A corrupção costuma ser definida como o abuso do ofício público para a obtenção de ganhos pessoais, ou como o uso inadequado de funções públicas para ganhos financeiros pessoais, partidários ou políticos. Em geral examina a existência de suborno e de cobranças ilegítimas em atividades de exportação/importação, contratos públicos, empréstimos, além de facilidades para redução de impostos, obtenção de terrenos e instalações, subsídios no uso de serviços públicos (eletricidade, água, telefone). A Transparência Internacional chegou a desenvolver um “Índice de Suborno”, para diferenciar países cujos governos aceitam em maior ou menor dose tais práticas nos negócios.


Um dos setores onde a corrupção é mais praticada e se torna mais danosa é o da saúde. Protegido por um manto de ética aparente e pela dedicação dos profissionais da área a salvar vidas, o setor apresenta um impressionante histórico de desvios de toda ordem, envolvendo propinas para aprovação de obras, extorsão por parte de inspetores, formação de estoques super ou subdimensionados (neste caso para forçar novas compras com preços maiores), absenteísmo exagerado por médicos que trabalham em vários empregos simultâneos, orçamentos incorretos, roubo de materiais, cobranças indevidas de serviços prestados p.ex. a pacientes de planos de saúde, tratamentos e exames desnecessários, fraudes na qualidade e conteúdo de medicamentos, radiografias e outros exames cobrados e não realizados, aceitação de suborno por funcionários para liberar licenças de produtos, substituição de serviços de maior preço por outros mais baratos em prejuízo da saúde dos pacientes. Em documento agora publicado sob o título “Transparência e corrupção no setor saúde”, William Savedoff afirma que “comportamentos não éticos e fraudulentos comprometem o alcance de direitos humanos básicos, conduzem à prestação de tratamentos perigosos e contribuem para o aumento da resistência às drogas, tendo ao final efeitos enormes e desproporcionais principalmente nos países mais pobres”.
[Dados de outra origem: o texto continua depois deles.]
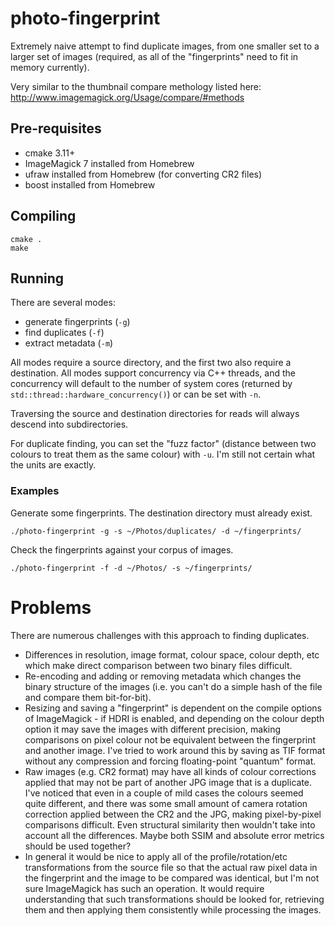 # photo-fingerprint

Extremely naive attempt to find duplicate images, from one smaller set to a
larger set of images (required, as all of the "fingerprints" need to fit in
memory currently).

Very similar to the thumbnail compare methology listed here:
http://www.imagemagick.org/Usage/compare/#methods

## Pre-requisites

* cmake 3.11+
* ImageMagick 7 installed from Homebrew
* ufraw installed from Homebrew (for converting CR2 files)
* boost installed from Homebrew

## Compiling

```
cmake .
make
```

## Running

There are several modes:
* generate fingerprints (`-g`)
* find duplicates (`-f`)
* extract metadata (`-m`)

All modes require a source directory, and the first two also require a destination.
All modes support concurrency via C++ threads, and the concurrency will default
to the number of system cores (returned by `std::thread::hardware_concurrency()`)
or can be set with `-n`.

Traversing the source and destination directories for reads will always descend into
subdirectories.

For duplicate finding, you can set the "fuzz factor" (distance between two colours
to treat them as the same colour) with `-u`. I'm still not certain what the units are
exactly.

### Examples

Generate some fingerprints. The destination directory must already exist.
```
./photo-fingerprint -g -s ~/Photos/duplicates/ -d ~/fingerprints/
```

Check the fingerprints against your corpus of images.
```
./photo-fingerprint -f -d ~/Photos/ -s ~/fingerprints/
```

# Problems

There are numerous challenges with this approach to finding duplicates.
* Differences in resolution, image format, colour space, colour depth,
  etc which make direct comparison between two binary files difficult.
* Re-encoding and adding or removing metadata which changes the binary
  structure of the images (i.e. you can't do a simple hash of the file
  and compare them bit-for-bit).
* Resizing and saving a "fingerprint" is dependent on the compile options
  of ImageMagick - if HDRI is enabled, and depending on the colour depth
  option it may save the images with different precision, making
  comparisons on pixel colour not be equivalent between the fingerprint
  and another image. I've tried to work around this by saving as TIF format
  without any compression and forcing floating-point "quantum" format.
* Raw images (e.g. CR2 format) may have all kinds of colour corrections
  applied that may not be part of another JPG image that is a duplicate.
  I've noticed that even in a couple of mild cases the colours seemed quite
  different, and there was some small amount of camera rotation correction
  applied between the CR2 and the JPG, making pixel-by-pixel comparisons
  difficult. Even structural similarity then wouldn't take into account
  all the differences. Maybe both SSIM and absolute error metrics should
  be used together?
* In general it would be nice to apply all of the profile/rotation/etc
  transformations from the source file so that the actual raw pixel data
  in the fingerprint and the image to be compared was identical, but I'm
  not sure ImageMagick has such an operation. It would require understanding
  that such transformations should be looked for, retrieving them and then
  applying them consistently while processing the images.
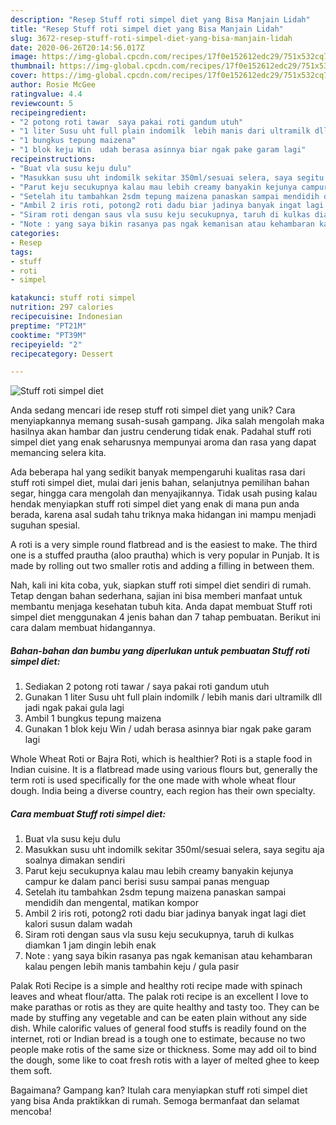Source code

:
 ```yaml
---
description: "Resep Stuff roti simpel diet yang Bisa Manjain Lidah"
title: "Resep Stuff roti simpel diet yang Bisa Manjain Lidah"
slug: 3672-resep-stuff-roti-simpel-diet-yang-bisa-manjain-lidah
date: 2020-06-26T20:14:56.017Z
image: https://img-global.cpcdn.com/recipes/17f0e152612edc29/751x532cq70/stuff-roti-simpel-diet-foto-resep-utama.jpg
thumbnail: https://img-global.cpcdn.com/recipes/17f0e152612edc29/751x532cq70/stuff-roti-simpel-diet-foto-resep-utama.jpg
cover: https://img-global.cpcdn.com/recipes/17f0e152612edc29/751x532cq70/stuff-roti-simpel-diet-foto-resep-utama.jpg
author: Rosie McGee
ratingvalue: 4.4
reviewcount: 5
recipeingredient:
- "2 potong roti tawar  saya pakai roti gandum utuh"
- "1 liter Susu uht full plain indomilk  lebih manis dari ultramilk dll jadi ngak pakai gula lagi"
- "1 bungkus tepung maizena"
- "1 blok keju Win  udah berasa asinnya biar ngak pake garam lagi"
recipeinstructions:
- "Buat vla susu keju dulu"
- "Masukkan susu uht indomilk sekitar 350ml/sesuai selera, saya segitu aja soalnya dimakan sendiri"
- "Parut keju secukupnya kalau mau lebih creamy banyakin kejunya campur ke dalam panci berisi susu sampai panas menguap"
- "Setelah itu tambahkan 2sdm tepung maizena panaskan sampai mendidih dan mengental, matikan kompor"
- "Ambil 2 iris roti, potong2 roti dadu biar jadinya banyak ingat lagi diet kalori susun dalam wadah"
- "Siram roti dengan saus vla susu keju secukupnya, taruh di kulkas diamkan 1 jam dingin lebih enak"
- "Note : yang saya bikin rasanya pas ngak kemanisan atau kehambaran kalau pengen lebih manis tambahin keju / gula pasir"
categories:
- Resep
tags:
- stuff
- roti
- simpel

katakunci: stuff roti simpel 
nutrition: 297 calories
recipecuisine: Indonesian
preptime: "PT21M"
cooktime: "PT39M"
recipeyield: "2"
recipecategory: Dessert

---
```



![Stuff roti simpel diet](https://img-global.cpcdn.com/recipes/17f0e152612edc29/751x532cq70/stuff-roti-simpel-diet-foto-resep-utama.jpg)

Anda sedang mencari ide resep stuff roti simpel diet yang unik? Cara menyiapkannya memang susah-susah gampang. Jika salah mengolah maka hasilnya akan hambar dan justru cenderung tidak enak. Padahal stuff roti simpel diet yang enak seharusnya mempunyai aroma dan rasa yang dapat memancing selera kita.

Ada beberapa hal yang sedikit banyak mempengaruhi kualitas rasa dari stuff roti simpel diet, mulai dari jenis bahan, selanjutnya pemilihan bahan segar, hingga cara mengolah dan menyajikannya. Tidak usah pusing kalau hendak menyiapkan stuff roti simpel diet yang enak di mana pun anda berada, karena asal sudah tahu triknya maka hidangan ini mampu menjadi suguhan spesial.

A roti is a very simple round flatbread and is the easiest to make. The third one is a stuffed prautha (aloo prautha) which is very popular in Punjab. It is made by rolling out two smaller rotis and adding a filling in between them.


Nah, kali ini kita coba, yuk, siapkan stuff roti simpel diet sendiri di rumah. Tetap dengan bahan sederhana, sajian ini bisa memberi manfaat untuk membantu menjaga kesehatan tubuh kita. Anda dapat membuat Stuff roti simpel diet menggunakan 4 jenis bahan dan 7 tahap pembuatan. Berikut ini cara dalam membuat hidangannya.

<!--inarticleads1-->

##### Bahan-bahan dan bumbu yang diperlukan untuk pembuatan Stuff roti simpel diet:

1. Sediakan 2 potong roti tawar / saya pakai roti gandum utuh
1. Gunakan 1 liter Susu uht full plain indomilk / lebih manis dari ultramilk dll jadi ngak pakai gula lagi
1. Ambil 1 bungkus tepung maizena
1. Gunakan 1 blok keju Win / udah berasa asinnya biar ngak pake garam lagi


Whole Wheat Roti or Bajra Roti, which is healthier? Roti is a staple food in Indian cuisine. It is a flatbread made using various flours but, generally the term roti is used specifically for the one made with whole wheat flour dough. India being a diverse country, each region has their own specialty. 

<!--inarticleads2-->

##### Cara membuat Stuff roti simpel diet:

1. Buat vla susu keju dulu
1. Masukkan susu uht indomilk sekitar 350ml/sesuai selera, saya segitu aja soalnya dimakan sendiri
1. Parut keju secukupnya kalau mau lebih creamy banyakin kejunya campur ke dalam panci berisi susu sampai panas menguap
1. Setelah itu tambahkan 2sdm tepung maizena panaskan sampai mendidih dan mengental, matikan kompor
1. Ambil 2 iris roti, potong2 roti dadu biar jadinya banyak ingat lagi diet kalori susun dalam wadah
1. Siram roti dengan saus vla susu keju secukupnya, taruh di kulkas diamkan 1 jam dingin lebih enak
1. Note : yang saya bikin rasanya pas ngak kemanisan atau kehambaran kalau pengen lebih manis tambahin keju / gula pasir


Palak Roti Recipe is a simple and healthy roti recipe made with spinach leaves and wheat flour/atta. The palak roti recipe is an excellent I love to make parathas or rotis as they are quite healthy and tasty too. They can be made by stuffing any vegetable and can be eaten plain without any side dish. While calorific values of general food stuffs is readily found on the internet, roti or Indian bread is a tough one to estimate, because no two people make rotis of the same size or thickness. Some may add oil to bind the dough, some like to coat fresh rotis with a layer of melted ghee to keep them soft. 

Bagaimana? Gampang kan? Itulah cara menyiapkan stuff roti simpel diet yang bisa Anda praktikkan di rumah. Semoga bermanfaat dan selamat mencoba!
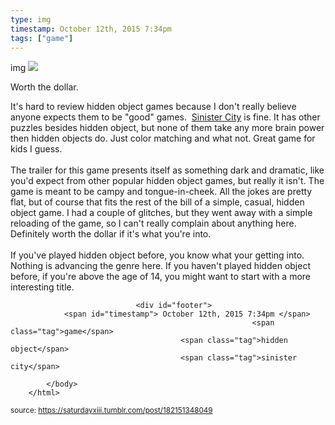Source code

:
 ```yaml
---
type: img
timestamp: October 12th, 2015 7:34pm
tags: ["game"]
---
```

img
<img src="https://saturdayxiii.github.io/media/182151348049.jpg"/>
                                                                                          
Worth the dollar.

It's hard to review hidden object games because I don't really believe anyone expects them to be "good" games.  <a href="https://store.steampowered.com/app/326180/Sinister_City/" target="_blank">Sinister City</a> is fine. It has other puzzles besides hidden object, but none of them take any more brain power then hidden objects do. Just color matching and what not. Great game for kids I guess. <br/><br/>The trailer for this game presents itself as something dark and dramatic, like you'd expect from other popular hidden object games, but really it isn't. The game is meant to be campy and tongue-in-cheek. All the jokes are pretty flat, but of course that fits the rest of the bill of a simple, casual, hidden object game. I had a couple of glitches, but they went away with a simple reloading of the game, so I can't really complain about anything here. Definitely worth the dollar if it's what you're into.<br/><br/>If you've played hidden object before, you know what your getting into. Nothing is advancing the genre here. If you haven't played hidden object before, if you're above the age of 14, you might want to start with a more interesting title.<br/>
 
                                    
                
                
                
                
                                <div id="footer">
                <span id="timestamp"> October 12th, 2015 7:34pm </span>
                                                          <span class="tag">game</span>
                                          <span class="tag">hidden object</span>
                                          <span class="tag">sinister city</span>
                                                    
            </body>
        </html>

        
<small>source: https://saturdayxiii.tumblr.com/post/182151348049</small>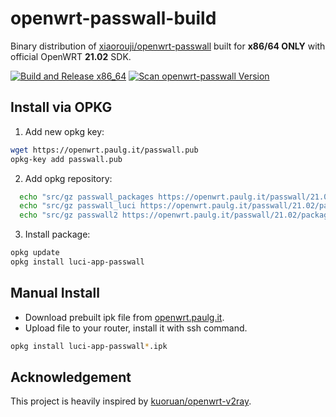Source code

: # openwrt-passwall-build

Binary distribution of [xiaorouji/openwrt-passwall](https://github.com/xiaorouji/openwrt-passwall) built for **x86/64 ONLY** with official OpenWRT **21.02** SDK.

[![Build and Release x86_64](https://github.com/paulgit/openwrt-passwall-build/actions/workflows/build-release-x86_64.yml/badge.svg)](https://github.com/paulgit/openwrt-passwall-build/actions/workflows/build-release-x86_64.yml)
[![Scan openwrt-passwall Version](https://github.com/paulgit/openwrt-passwall-build/actions/workflows/version-scan.yml/badge.svg)](https://github.com/paulgit/openwrt-passwall-build/actions/workflows/version-scan.yml)

## Install via OPKG

1. Add new opkg key:

```sh
wget https://openwrt.paulg.it/passwall.pub
opkg-key add passwall.pub
```

2. Add opkg repository:

```sh
  echo "src/gz passwall_packages https://openwrt.paulg.it/passwall/21.02/packages/x86_64/passwall_packages" >> /etc/opkg/customfeeds.conf
  echo "src/gz passwall_luci https://openwrt.paulg.it/passwall/21.02/packages/x86_64/passwall_luci" >> /etc/opkg/customfeeds.conf
  echo "src/gz passwall2 https://openwrt.paulg.it/passwall/21.02/packages/x86_64/passwall2" >> /etc/opkg/customfeeds.conf
```

3. Install package:

```sh
opkg update
opkg install luci-app-passwall
```

## Manual Install

- Download prebuilt ipk file from [openwrt.paulg.it](https://openwrt.paulg.it/).
- Upload file to your router, install it with ssh command.

```sh
opkg install luci-app-passwall*.ipk
```

## Acknowledgement

This project is heavily inspired by [kuoruan/openwrt-v2ray](https://github.com/kuoruan/openwrt-v2ray).
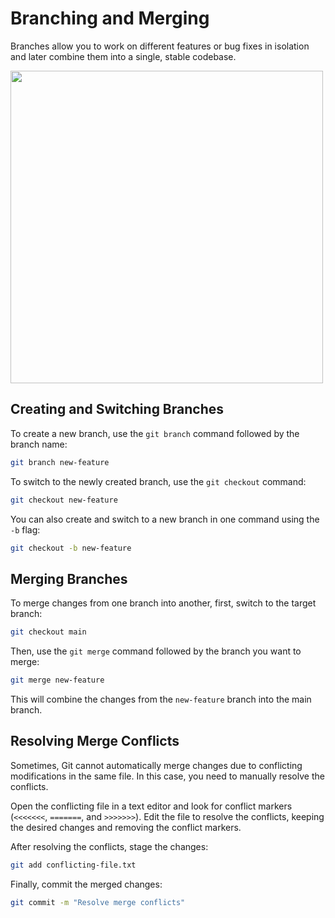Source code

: 
# Branching and Merging

Branches allow you to work on different features or bug fixes in isolation and later combine them into a single, stable codebase.

<img src="../images/branch.png" alt="" style="width: 500px;"/>

## Creating and Switching Branches

To create a new branch, use the `git branch` command followed by the branch name:

```bash
git branch new-feature
```

To switch to the newly created branch, use the `git checkout` command:

```bash
git checkout new-feature
```

You can also create and switch to a new branch in one command using the `-b` flag:
```bash
git checkout -b new-feature
```

## Merging Branches

To merge changes from one branch into another, first, switch to the target branch:

```bash
git checkout main
```

Then, use the `git merge` command followed by the branch you want to merge:

```bash
git merge new-feature
```

This will combine the changes from the `new-feature` branch into the main branch.

## Resolving Merge Conflicts

Sometimes, Git cannot automatically merge changes due to conflicting modifications in the same file. In this case, you need to manually resolve the conflicts.

Open the conflicting file in a text editor and look for conflict markers (`<<<<<<<`, `=======`, and `>>>>>>>`). Edit the file to resolve the conflicts, keeping the desired changes and removing the conflict markers.

After resolving the conflicts, stage the changes:

```bash
git add conflicting-file.txt
```

Finally, commit the merged changes:

```bash
git commit -m "Resolve merge conflicts"
```
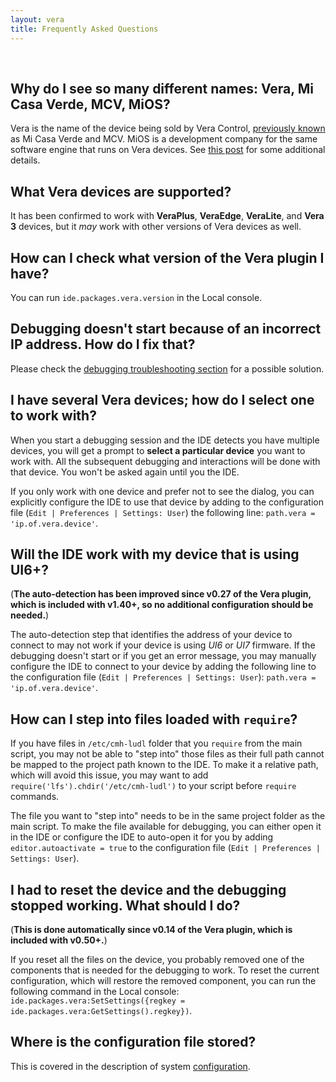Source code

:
 ```yaml
---
layout: vera
title: Frequently Asked Questions
---
```


<ul id='toc'>&nbsp;</ul>

## Why do I see so many different names: Vera, Mi Casa Verde, MCV, MiOS?

Vera is the name of the device being sold by Vera Control,
[previously known](http://getvera.com/news-posts/mi-casa-verde-is-now-vera-control-ltd/) as Mi Casa Verde and MCV.
MiOS is a development company for the same software engine that runs on Vera devices.
See [this post](http://forum.micasaverde.com/index.php/topic,3132.msg13469.html#msg13469) for some additional details.

## What Vera devices are supported?

It has been confirmed to work with **VeraPlus**, **VeraEdge**, **VeraLite**, and **Vera 3** devices, but it *may* work with other versions of Vera devices as well.

## How can I check what version of the Vera plugin I have?

You can run `ide.packages.vera.version` in the Local console.

## Debugging doesn't start because of an incorrect IP address. How do I fix that?

Please check the [debugging troubleshooting section](vera-debugging#troubleshooting) for a possible solution.

## I have several Vera devices; how do I select one to work with?

When you start a debugging session and the IDE detects you have multiple devices, you will get a prompt to **select a particular device** you want to work with.
All the subsequent debugging and interactions will be done with that device.
You won't be asked again until you the IDE.

If you only work with one device and prefer not to see the dialog,
you can explicitly configure the IDE to use that device
by adding to the configuration file (`Edit | Preferences | Settings: User`) the following line:
`path.vera = 'ip.of.vera.device'`.

## Will the IDE work with my device that is using UI6+?

(**The auto-detection has been improved since v0.27 of the Vera plugin, which is included with v1.40+, so no additional configuration should be needed.**)

The auto-detection step that identifies the address of your device to connect to may not work if your device is using *UI6* or *UI7* firmware.
If the debugging doesn't start or if you get an error message, you may manually configure the IDE to connect to your device
by adding the following line to the configuration file (`Edit | Preferences | Settings: User`):
`path.vera = 'ip.of.vera.device'`.

## How can I step into files loaded with `require`?

If you have files in `/etc/cmh-ludl` folder that you `require` from the main script, you may not be able to "step into" those files as their full path cannot be mapped to the project path known to the IDE.
To make it a relative path, which will avoid this issue, you may want to add `require('lfs').chdir('/etc/cmh-ludl')` to your script before `require` commands.

The file you want to "step into" needs to be in the same project folder as the main script.
To make the file available for debugging, you can either open it in the IDE or configure the IDE to auto-open it for you by adding `editor.autoactivate = true` to the configuration file (`Edit | Preferences | Settings: User`).

## I had to reset the device and the debugging stopped working. What should I do?

(**This is done automatically since v0.14 of the Vera plugin, which is included with v0.50+.**)

If you reset all the files on the device, you probably removed one of the components that is needed for the debugging to work.
To reset the current configuration, which will restore the removed component, you can run the following command in the Local console:
`ide.packages.vera:SetSettings({regkey = ide.packages.vera:GetSettings().regkey})`.

## Where is the configuration file stored?

This is covered in the description of system [configuration](doc-configuration).
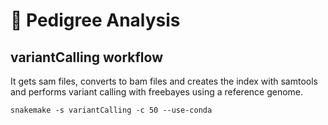 # :dna: Pedigree Analysis

## variantCalling workflow

It gets sam files, converts to bam files and creates the index with samtools and performs variant calling with freebayes using a reference genome.

```snakemake -s variantCalling -c 50 --use-conda```
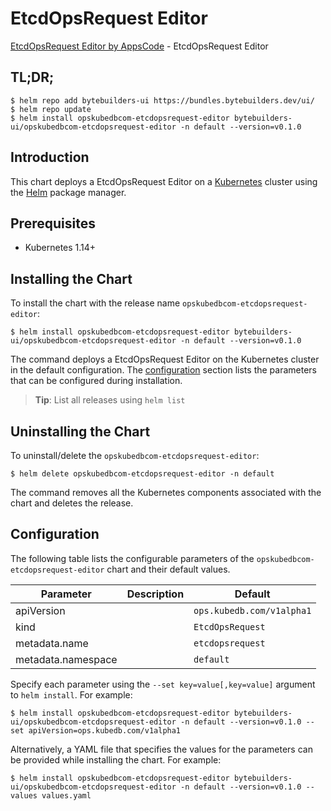 # EtcdOpsRequest Editor

[EtcdOpsRequest Editor by AppsCode](https://byte.builders) - EtcdOpsRequest Editor

## TL;DR;

```console
$ helm repo add bytebuilders-ui https://bundles.bytebuilders.dev/ui/
$ helm repo update
$ helm install opskubedbcom-etcdopsrequest-editor bytebuilders-ui/opskubedbcom-etcdopsrequest-editor -n default --version=v0.1.0
```

## Introduction

This chart deploys a EtcdOpsRequest Editor on a [Kubernetes](http://kubernetes.io) cluster using the [Helm](https://helm.sh) package manager.

## Prerequisites

- Kubernetes 1.14+

## Installing the Chart

To install the chart with the release name `opskubedbcom-etcdopsrequest-editor`:

```console
$ helm install opskubedbcom-etcdopsrequest-editor bytebuilders-ui/opskubedbcom-etcdopsrequest-editor -n default --version=v0.1.0
```

The command deploys a EtcdOpsRequest Editor on the Kubernetes cluster in the default configuration. The [configuration](#configuration) section lists the parameters that can be configured during installation.

> **Tip**: List all releases using `helm list`

## Uninstalling the Chart

To uninstall/delete the `opskubedbcom-etcdopsrequest-editor`:

```console
$ helm delete opskubedbcom-etcdopsrequest-editor -n default
```

The command removes all the Kubernetes components associated with the chart and deletes the release.

## Configuration

The following table lists the configurable parameters of the `opskubedbcom-etcdopsrequest-editor` chart and their default values.

|     Parameter      | Description |          Default          |
|--------------------|-------------|---------------------------|
| apiVersion         |             | `ops.kubedb.com/v1alpha1` |
| kind               |             | `EtcdOpsRequest`          |
| metadata.name      |             | `etcdopsrequest`          |
| metadata.namespace |             | `default`                 |


Specify each parameter using the `--set key=value[,key=value]` argument to `helm install`. For example:

```console
$ helm install opskubedbcom-etcdopsrequest-editor bytebuilders-ui/opskubedbcom-etcdopsrequest-editor -n default --version=v0.1.0 --set apiVersion=ops.kubedb.com/v1alpha1
```

Alternatively, a YAML file that specifies the values for the parameters can be provided while
installing the chart. For example:

```console
$ helm install opskubedbcom-etcdopsrequest-editor bytebuilders-ui/opskubedbcom-etcdopsrequest-editor -n default --version=v0.1.0 --values values.yaml
```
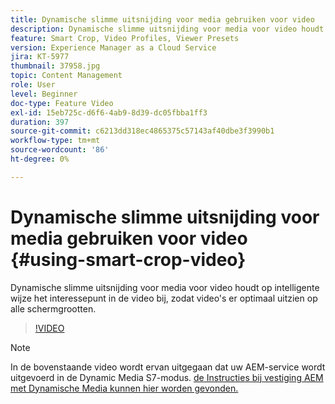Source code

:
 ```yaml
---
title: Dynamische slimme uitsnijding voor media gebruiken voor video
description: Dynamische slimme uitsnijding voor media voor video houdt op intelligente wijze het interessepunt in de video bij, zodat video's er optimaal uitzien op alle schermgrootten.
feature: Smart Crop, Video Profiles, Viewer Presets
version: Experience Manager as a Cloud Service
jira: KT-5977
thumbnail: 37958.jpg
topic: Content Management
role: User
level: Beginner
doc-type: Feature Video
exl-id: 15eb725c-d6f6-4ab9-8d39-dc05fbba1ff3
duration: 397
source-git-commit: c6213dd318ec4865375c57143af40dbe3f3990b1
workflow-type: tm+mt
source-wordcount: '86'
ht-degree: 0%

---
```


# Dynamische slimme uitsnijding voor media gebruiken voor video {#using-smart-crop-video}

Dynamische slimme uitsnijding voor media voor video houdt op intelligente wijze het interessepunt in de video bij, zodat video&#39;s er optimaal uitzien op alle schermgrootten.

>[!VIDEO](https://video.tv.adobe.com/v/37958?quality=12&learn=on)

>[!NOTE]
>
>In de bovenstaande video wordt ervan uitgegaan dat uw AEM-service wordt uitgevoerd in de Dynamic Media S7-modus. [ de Instructies bij vestiging AEM met Dynamische Media kunnen hier worden gevonden.](https://experienceleague.adobe.com/docs/experience-manager-cloud-service/assets/dynamicmedia/config-dm.html)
Demonstrações de força como a edição de leis prevendo punições cada vez mais duras – tão ao gosto dos políticos quando os casos vêm à tona – têm sido claramente insuficientes. A experiência internacional mostra que as melhores soluções são obtidas onde há transparência das contas públicas e participação intensa da sociedade ou dos principais interessados. Sempre é preciso que haja o corrupto e o corruptor, mas entre eles atua uma vasta rede de intermediários incluindo grandes e pequenos agentes facilitadores, tão relevantes quanto os atores principais. Combatê-los não é tarefa fácil, mas é o único caminho para que o Brasil consiga, um dia, dar o desejado salto para o primeiro mundo.